Farhad Manjoo builds case against software patents in Slate Mar 2010. I’m against software patents because I think protecting ideas is different from protecting inventions, though I have a hard time defining the line between the two. So while I think Mr. Manjoo is being overly dramatic in his article, I believe he’s basically right. Companies clubbing each other with patent lawsuits doesn’t do much to reward inventors for being creative, encourage companies to invest more in research and development, nor provide consumers with a greater variety of innovative, well-designed products.
In a Mar 4 blog post I mentioned how easy it is to get software patents. In three years at Microsoft, I was involved in the development of code that led to three patent filings. I’m proud of the work I did, and the patent applications were for some clever ideas.
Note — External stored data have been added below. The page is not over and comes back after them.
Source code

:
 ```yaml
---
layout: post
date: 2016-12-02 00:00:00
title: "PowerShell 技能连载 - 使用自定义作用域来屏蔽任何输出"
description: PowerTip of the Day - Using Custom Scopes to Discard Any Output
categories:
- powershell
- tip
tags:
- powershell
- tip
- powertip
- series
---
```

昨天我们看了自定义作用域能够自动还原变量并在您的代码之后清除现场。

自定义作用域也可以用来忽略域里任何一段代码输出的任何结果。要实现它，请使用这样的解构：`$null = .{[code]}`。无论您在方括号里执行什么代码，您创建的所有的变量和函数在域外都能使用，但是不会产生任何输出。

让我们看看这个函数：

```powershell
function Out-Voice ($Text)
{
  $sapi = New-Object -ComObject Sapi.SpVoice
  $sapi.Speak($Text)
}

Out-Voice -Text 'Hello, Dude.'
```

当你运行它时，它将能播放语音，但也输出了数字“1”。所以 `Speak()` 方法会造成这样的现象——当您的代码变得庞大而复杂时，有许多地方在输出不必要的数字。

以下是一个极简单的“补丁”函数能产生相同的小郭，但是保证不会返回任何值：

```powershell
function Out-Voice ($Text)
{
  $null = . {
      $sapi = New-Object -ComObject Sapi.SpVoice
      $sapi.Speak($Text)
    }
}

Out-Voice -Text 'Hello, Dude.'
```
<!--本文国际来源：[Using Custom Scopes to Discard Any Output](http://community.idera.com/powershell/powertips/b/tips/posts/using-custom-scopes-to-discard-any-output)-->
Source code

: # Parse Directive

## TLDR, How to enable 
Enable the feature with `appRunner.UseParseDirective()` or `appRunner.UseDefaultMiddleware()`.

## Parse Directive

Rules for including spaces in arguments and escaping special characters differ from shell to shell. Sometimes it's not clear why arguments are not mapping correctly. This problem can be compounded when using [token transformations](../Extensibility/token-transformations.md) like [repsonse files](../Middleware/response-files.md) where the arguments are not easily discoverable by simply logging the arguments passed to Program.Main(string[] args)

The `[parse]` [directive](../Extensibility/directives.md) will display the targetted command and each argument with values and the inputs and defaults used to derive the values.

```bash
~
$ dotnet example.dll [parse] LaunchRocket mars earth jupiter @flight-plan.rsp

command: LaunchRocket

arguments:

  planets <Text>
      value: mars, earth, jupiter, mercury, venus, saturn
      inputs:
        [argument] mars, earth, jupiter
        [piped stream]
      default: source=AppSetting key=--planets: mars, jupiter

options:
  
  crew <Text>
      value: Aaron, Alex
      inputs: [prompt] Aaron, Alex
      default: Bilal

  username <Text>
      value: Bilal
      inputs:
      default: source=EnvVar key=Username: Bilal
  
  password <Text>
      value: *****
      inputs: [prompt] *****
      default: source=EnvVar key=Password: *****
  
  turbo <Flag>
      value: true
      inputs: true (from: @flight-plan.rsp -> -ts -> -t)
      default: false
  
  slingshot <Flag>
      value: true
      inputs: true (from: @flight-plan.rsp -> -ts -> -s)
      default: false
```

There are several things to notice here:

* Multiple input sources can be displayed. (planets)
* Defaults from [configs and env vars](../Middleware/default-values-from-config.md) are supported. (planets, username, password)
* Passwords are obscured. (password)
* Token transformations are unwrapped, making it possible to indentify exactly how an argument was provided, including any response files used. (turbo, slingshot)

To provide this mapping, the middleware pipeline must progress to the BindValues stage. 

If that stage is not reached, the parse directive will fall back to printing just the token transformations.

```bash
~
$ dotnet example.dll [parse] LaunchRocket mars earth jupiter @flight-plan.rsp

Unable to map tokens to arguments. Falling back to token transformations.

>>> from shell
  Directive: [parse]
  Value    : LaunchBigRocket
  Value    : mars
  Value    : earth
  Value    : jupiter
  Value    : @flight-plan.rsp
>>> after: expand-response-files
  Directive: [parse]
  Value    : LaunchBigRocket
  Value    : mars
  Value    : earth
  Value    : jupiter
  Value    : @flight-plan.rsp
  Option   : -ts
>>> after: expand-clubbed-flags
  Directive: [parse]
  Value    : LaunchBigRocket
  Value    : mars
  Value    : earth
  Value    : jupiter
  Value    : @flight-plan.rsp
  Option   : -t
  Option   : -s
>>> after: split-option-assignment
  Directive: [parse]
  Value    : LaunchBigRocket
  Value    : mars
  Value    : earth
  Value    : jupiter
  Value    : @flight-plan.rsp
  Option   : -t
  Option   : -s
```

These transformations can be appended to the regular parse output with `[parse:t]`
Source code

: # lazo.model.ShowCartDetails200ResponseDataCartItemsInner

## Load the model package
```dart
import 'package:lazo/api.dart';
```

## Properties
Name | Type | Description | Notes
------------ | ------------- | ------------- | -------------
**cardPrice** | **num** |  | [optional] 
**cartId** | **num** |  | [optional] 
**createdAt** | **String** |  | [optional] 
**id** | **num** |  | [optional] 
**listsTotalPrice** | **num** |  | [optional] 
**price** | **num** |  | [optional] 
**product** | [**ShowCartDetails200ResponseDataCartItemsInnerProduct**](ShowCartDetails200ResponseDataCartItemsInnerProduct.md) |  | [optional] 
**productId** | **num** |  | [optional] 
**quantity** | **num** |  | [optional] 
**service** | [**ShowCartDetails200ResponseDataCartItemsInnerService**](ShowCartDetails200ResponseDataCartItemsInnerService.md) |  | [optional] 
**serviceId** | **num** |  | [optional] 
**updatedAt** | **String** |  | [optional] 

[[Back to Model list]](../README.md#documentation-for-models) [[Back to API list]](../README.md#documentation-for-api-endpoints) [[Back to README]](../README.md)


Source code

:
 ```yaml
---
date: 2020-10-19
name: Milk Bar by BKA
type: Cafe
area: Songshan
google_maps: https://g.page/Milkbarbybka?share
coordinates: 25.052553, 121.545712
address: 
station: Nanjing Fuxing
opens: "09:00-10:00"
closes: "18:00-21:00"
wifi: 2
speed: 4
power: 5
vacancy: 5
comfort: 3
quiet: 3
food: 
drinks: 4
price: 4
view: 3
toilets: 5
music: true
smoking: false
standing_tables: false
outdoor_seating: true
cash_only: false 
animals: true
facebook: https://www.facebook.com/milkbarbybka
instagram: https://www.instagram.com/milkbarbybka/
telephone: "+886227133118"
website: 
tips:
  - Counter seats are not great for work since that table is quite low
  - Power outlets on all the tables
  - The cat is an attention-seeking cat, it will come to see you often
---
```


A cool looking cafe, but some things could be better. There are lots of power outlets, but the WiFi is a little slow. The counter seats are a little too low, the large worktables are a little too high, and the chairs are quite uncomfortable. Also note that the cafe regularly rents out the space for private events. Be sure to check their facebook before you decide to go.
But the patents were for ideas and algorithms, not inventions. And I wasn’t any more creative during my three years at Microsoft than during the prior twenty years when I worked for a variety of other companies. And during those twenty years I had never filed a single patent application. What does that tell you about the ease of getting software patents vs other industrial patents?
On the other hand, I don’t think software patents hurt the economy as much as Mr. Manjoo claims. One of the references he cites is a working paper coauthored by James Bessen of Research on Innovation. However, if you read this paper, it actually says that the largest proportion of software patents are not collected by software companies. Rather, as many at 95% of these patents are awarded to large industrial companies that use them for strategic purposes like stalling a competitor or as a defense against a competitor. These companies already have created huge patent thickets and would continue to pursue their aggressive legal strategies through other means if software patents were not easily available. This argument is fleshed out more fully in a book Mr. Bessen coauthored entitled Patent Failure which has a chapter on Abstract Patents and Software.
Thus, one could argue that companies like Intellectual Ventures (see Feb 2010 blog post) could actually help level the playing field by allowing all companies to license patents to the benefit of the investors in the fund. However, that isn’t happening at the moment because the largest investors in Intellectual Ventures are also the licensees. Eventually though, patents may be treated as tradable securities and a market will emerge for these rights. (And if we are lucky, the market will remain rational and will not inflate like a bubble.)